Content starts

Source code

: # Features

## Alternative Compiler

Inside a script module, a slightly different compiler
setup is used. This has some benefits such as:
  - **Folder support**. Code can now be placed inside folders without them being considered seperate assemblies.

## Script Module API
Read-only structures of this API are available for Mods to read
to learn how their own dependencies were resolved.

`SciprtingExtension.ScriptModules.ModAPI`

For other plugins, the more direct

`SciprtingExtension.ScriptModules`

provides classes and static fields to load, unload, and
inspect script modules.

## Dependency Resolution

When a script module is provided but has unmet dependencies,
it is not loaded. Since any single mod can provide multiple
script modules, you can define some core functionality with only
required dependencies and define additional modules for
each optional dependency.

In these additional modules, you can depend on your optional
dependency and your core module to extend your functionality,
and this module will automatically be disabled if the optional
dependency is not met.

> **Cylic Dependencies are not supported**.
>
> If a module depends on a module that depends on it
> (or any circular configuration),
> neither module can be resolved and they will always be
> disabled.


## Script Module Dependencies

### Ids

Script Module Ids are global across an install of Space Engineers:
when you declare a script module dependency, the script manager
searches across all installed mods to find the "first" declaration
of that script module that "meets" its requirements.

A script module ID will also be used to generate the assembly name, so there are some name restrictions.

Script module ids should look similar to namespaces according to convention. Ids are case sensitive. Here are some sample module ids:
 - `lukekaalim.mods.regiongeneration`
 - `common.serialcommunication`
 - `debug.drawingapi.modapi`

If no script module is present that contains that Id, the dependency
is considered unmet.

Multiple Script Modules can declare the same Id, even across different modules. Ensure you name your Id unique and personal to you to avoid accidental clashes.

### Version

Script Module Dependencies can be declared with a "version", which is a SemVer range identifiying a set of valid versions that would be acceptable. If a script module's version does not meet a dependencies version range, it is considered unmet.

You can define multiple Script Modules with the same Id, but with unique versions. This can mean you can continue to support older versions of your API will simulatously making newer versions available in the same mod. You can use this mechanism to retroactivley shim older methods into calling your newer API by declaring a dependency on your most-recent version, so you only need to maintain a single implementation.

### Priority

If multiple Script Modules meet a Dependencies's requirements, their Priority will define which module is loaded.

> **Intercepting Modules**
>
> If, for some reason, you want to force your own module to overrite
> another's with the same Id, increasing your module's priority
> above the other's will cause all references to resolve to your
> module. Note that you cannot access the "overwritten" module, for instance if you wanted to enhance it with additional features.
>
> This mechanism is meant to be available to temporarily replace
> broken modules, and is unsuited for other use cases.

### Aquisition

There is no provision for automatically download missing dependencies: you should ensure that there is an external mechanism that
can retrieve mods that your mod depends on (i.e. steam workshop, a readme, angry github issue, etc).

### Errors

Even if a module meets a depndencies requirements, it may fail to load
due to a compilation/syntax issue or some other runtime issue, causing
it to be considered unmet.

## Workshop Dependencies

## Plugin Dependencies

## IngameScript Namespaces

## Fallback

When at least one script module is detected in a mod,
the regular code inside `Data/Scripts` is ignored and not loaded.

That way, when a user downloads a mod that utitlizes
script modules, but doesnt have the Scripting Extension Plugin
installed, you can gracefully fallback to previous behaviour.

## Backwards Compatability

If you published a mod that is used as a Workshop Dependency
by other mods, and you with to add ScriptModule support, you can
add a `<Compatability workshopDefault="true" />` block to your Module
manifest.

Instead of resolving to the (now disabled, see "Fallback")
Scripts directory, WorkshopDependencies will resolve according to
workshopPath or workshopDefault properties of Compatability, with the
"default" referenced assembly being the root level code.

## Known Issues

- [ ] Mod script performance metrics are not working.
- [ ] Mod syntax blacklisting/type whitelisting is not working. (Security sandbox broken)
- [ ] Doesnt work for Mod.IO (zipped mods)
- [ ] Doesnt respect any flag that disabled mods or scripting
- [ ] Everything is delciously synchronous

Content ends

* **Instructions for the task**: Taking the line with "## Script Module API" as the first and the line with "and this module" as the last, retype that stretch of the data above exactly, with no other lines.

* **Response to this task**:
## Script Module API
Read-only structures of this API are available for Mods to read
to learn how their own dependencies were resolved.

`SciprtingExtension.ScriptModules.ModAPI`

For other plugins, the more direct

`SciprtingExtension.ScriptModules`

provides classes and static fields to load, unload, and
inspect script modules.

## Dependency Resolution

When a script module is provided but has unmet dependencies,
it is not loaded. Since any single mod can provide multiple
script modules, you can define some core functionality with only
required dependencies and define additional modules for
each optional dependency.

In these additional modules, you can depend on your optional
dependency and your core module to extend your functionality,
and this module will automatically be disabled if the optional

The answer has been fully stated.